Selama bertahun-tahun, manusia mengejar pertumbuhan ekonomi tanpa memikirkan dampaknya pada lingkungan. Namun kini, krisis iklim, pencemaran, dan bencana ekologis mulai menyadarkan banyak pihak bahwa ada yang keliru dalam cara kita membangun ekonomi. Kita lupa, bumi bukan sekadar tempat tinggal, ia adalah titipan. Maka, adakah cara membangun ekonomi yang tetap produktif, tapi bertakwa pada alam?
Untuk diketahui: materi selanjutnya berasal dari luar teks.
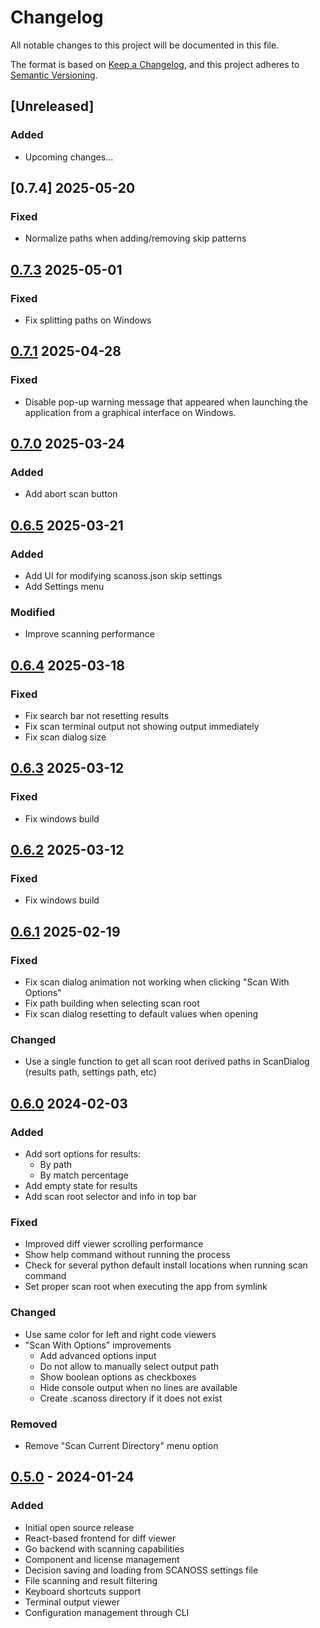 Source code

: # Changelog

All notable changes to this project will be documented in this file.

The format is based on [Keep a Changelog](https://keepachangelog.com/en/1.0.0/),
and this project adheres to [Semantic Versioning](https://semver.org/spec/v2.0.0.html).

## [Unreleased]

### Added
- Upcoming changes...

## [0.7.4] 2025-05-20
### Fixed
- Normalize paths when adding/removing skip patterns

## [0.7.3] 2025-05-01
### Fixed
- Fix splitting paths on Windows

## [0.7.1] 2025-04-28
### Fixed
- Disable pop-up warning message that appeared when launching the application from a graphical interface on Windows.


## [0.7.0] 2025-03-24

### Added
- Add abort scan button

## [0.6.5] 2025-03-21

### Added
- Add UI for modifying scanoss.json skip settings
- Add Settings menu

### Modified
- Improve scanning performance


## [0.6.4] 2025-03-18

### Fixed
- Fix search bar not resetting results
- Fix scan terminal output not showing output immediately
- Fix scan dialog size

## [0.6.3] 2025-03-12

### Fixed
- Fix windows build

## [0.6.2] 2025-03-12

### Fixed
- Fix windows build

## [0.6.1] 2025-02-19

### Fixed
- Fix scan dialog animation not working when clicking "Scan With Options"
- Fix path building when selecting scan root
- Fix scan dialog resetting to default values when opening

### Changed
- Use a single function to get all scan root derived paths in ScanDialog (results path, settings path, etc)

## [0.6.0] 2024-02-03

### Added
- Add sort options for results:
  - By path
  - By match percentage
- Add empty state for results
- Add scan root selector and info in top bar


### Fixed
- Improved diff viewer scrolling performance
- Show help command without running the process
- Check for several python default install locations when running scan command
- Set proper scan root when executing the app from symlink

### Changed
- Use same color for left and right code viewers
- "Scan With Options" improvements
  - Add advanced options input
  - Do not allow to manually select output path
  - Show boolean options as checkboxes
  - Hide console output when no lines are available
  - Create .scanoss directory if it does not exist

### Removed
- Remove "Scan Current Directory" menu option



## [0.5.0] - 2024-01-24
### Added
- Initial open source release
- React-based frontend for diff viewer
- Go backend with scanning capabilities
- Component and license management
- Decision saving and loading from SCANOSS settings file
- File scanning and result filtering
- Keyboard shortcuts support
- Terminal output viewer
- Configuration management through CLI


[0.5.0]: https://github.com/scanoss/scanoss.cc/compare/v0.4.0...v0.5.0
[0.6.0]: https://github.com/scanoss/scanoss.cc/compare/v0.5.0...v0.6.0
[0.6.1]: https://github.com/scanoss/scanoss.cc/compare/v0.6.0...v0.6.1
[0.6.2]: https://github.com/scanoss/scanoss.cc/compare/v0.6.1...v0.6.2
[0.6.3]: https://github.com/scanoss/scanoss.cc/compare/v0.6.2...v0.6.3
[0.6.4]: https://github.com/scanoss/scanoss.cc/compare/v0.6.3...v0.6.4
[0.6.5]: https://github.com/scanoss/scanoss.cc/compare/v0.6.4...v0.6.5
[0.7.0]: https://github.com/scanoss/scanoss.cc/compare/v0.6.5...v0.7.0
[0.7.1]: https://github.com/scanoss/scanoss.cc/compare/v0.7.0...v0.7.1
[0.7.2]: https://github.com/scanoss/scanoss.cc/compare/v0.7.0...v0.7.2
[0.7.3]: https://github.com/scanoss/scanoss.cc/compare/v0.7.2...v0.7.3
Ekonomi yang bertakwa pada alam adalah pendekatan ekonomi yang mengutamakan keberlanjutan, etika, dan tanggung jawab ekologis. Konsep ini bukan sekadar soal “go green”, tapi melihat bahwa relasi manusia dengan alam adalah bagian dari ketauhidan, kesadaran bahwa alam diciptakan oleh Tuhan dan harus dijaga. Ini sejalan dengan pemikiran para tokoh seperti Gus Dur yang kerap menekankan pentingnya harmoni antara manusia, Tuhan, dan alam.
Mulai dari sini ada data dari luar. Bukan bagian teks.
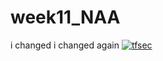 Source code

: # week11_NAA
i changed
i changed again
[![tfsec](https://github.com/Thakuriprince/week11_NAA/actions/workflows/tfsec.yml/badge.svg)](https://github.com/Thakuriprince/week11_NAA/actions/workflows/tfsec.yml)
Di berbagai pelosok Indonesia, pendekatan ini sudah dijalankan tanpa label apa pun. Misalnya, masyarakat adat di Kampung Kasepuhan Ciptagelar, Jawa Barat, telah lama menjalankan pertanian tanpa bahan kimia dan dengan perhitungan siklus alam. Hasilnya memang tidak melimpah secara instan, tapi berkelanjutan dan tidak merusak lingkungan. Inilah contoh nyata ekonomi yang mengakar pada kearifan lokal dan ketundukan pada hukum alam.
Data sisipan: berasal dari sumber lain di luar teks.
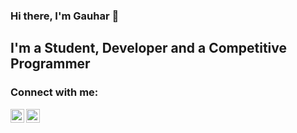 ### Hi there, I'm Gauhar 👋

## I'm a Student, Developer and a Competitive Programmer

### Connect with me:


[<img align="left" alt="gak | LinkedIn" width="22px" src="https://cdn.jsdelivr.net/npm/simple-icons@v3/icons/linkedin.svg" />][linkedin]
[<img align="left" alt="gak | Twitter" width="22px" src="https://cdn.jsdelivr.net/npm/simple-icons@v3/icons/twitter.svg" />][twitter]

<br />

[linkedin]: https://linkedin.com/in/gauhar-ayub-khan-8202b516b
[twitter]: https://twitter.com/gak__19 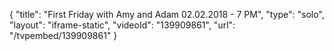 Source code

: {
    "title": "First Friday with Amy and Adam 02.02.2018 - 7 PM",
    "type": "solo",
    "layout": "iframe-static",
    "videoId": "139909861",
    "url": "\/tvpembed\/139909861"
} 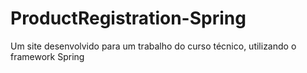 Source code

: # ProductRegistration-Spring
Um site desenvolvido para um trabalho do curso técnico, utilizando o framework Spring

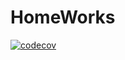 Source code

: # HomeWorks
[![codecov](https://codecov.io/gh/prcstak/HomeWorks/branch/2k-206/graph/badge.svg?token=F7NDAO950V)](https://codecov.io/gh/prcstak/HomeWorks)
Bagi pelaku usaha kecil dan koperasi, prinsip bertakwa pada alam bisa diwujudkan lewat praktik sederhana: mengurangi limbah produksi, menggunakan bahan ramah lingkungan, hingga menciptakan produk berbasis lokal tanpa eksploitasi berlebihan. Menurut laporan UNDP Indonesia (2025), UMKM yang menerapkan prinsip keberlanjutan memiliki peluang lebih besar untuk bertahan dalam jangka panjang dan menarik pasar yang sadar lingkungan.
Kita tidak perlu mencari jauh-jauh untuk membangun ekonomi yang selaras dengan alam. Nilai-nilai ketauhidan, kearifan lokal, dan kepedulian ekologis sudah tertanam dalam budaya kita sejak lama. Yang kita perlukan adalah keberanian untuk kembali pada akar, dan membangun masa depan ekonomi yang tak hanya menguntungkan manusia, tetapi juga merawat bumi.